* TASK GOAL *
In full and unchanged, set down the entries that follow, with no images.
*** Opening THE DATA ***
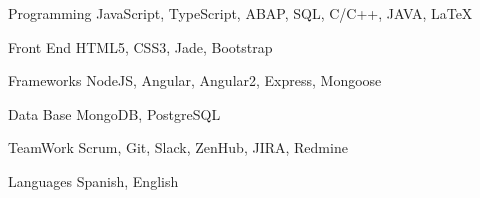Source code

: 


\begin{cvskills}


\cvskill
{Programming} %
{JavaScript, TypeScript, ABAP, SQL, C/C++, JAVA, \LaTeX{}} %

\cvskill
{Front End} %
{HTML5, CSS3, Jade, Bootstrap} %

\cvskill
{Frameworks} %
{NodeJS, Angular, Angular2, Express, Mongoose} %

\cvskill
{Data Base} %
{MongoDB, PostgreSQL} %

\cvskill
{TeamWork} %
{Scrum, Git, Slack, ZenHub, JIRA, Redmine} %

\cvskill
{Languages} %
{Spanish, English} %


\end{cvskills}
*** Closing THE DATA ***
* RESPONSE TO THE EXERCISE *
Source code

: 


\begin{cvskills}


\cvskill
{Programming} %
{JavaScript, TypeScript, ABAP, SQL, C/C++, JAVA, \LaTeX{}} %

\cvskill
{Front End} %
{HTML5, CSS3, Jade, Bootstrap} %

\cvskill
{Frameworks} %
{NodeJS, Angular, Angular2, Express, Mongoose} %

\cvskill
{Data Base} %
{MongoDB, PostgreSQL} %

\cvskill
{TeamWork} %
{Scrum, Git, Slack, ZenHub, JIRA, Redmine} %

\cvskill
{Languages} %
{Spanish, English} %


\end{cvskills}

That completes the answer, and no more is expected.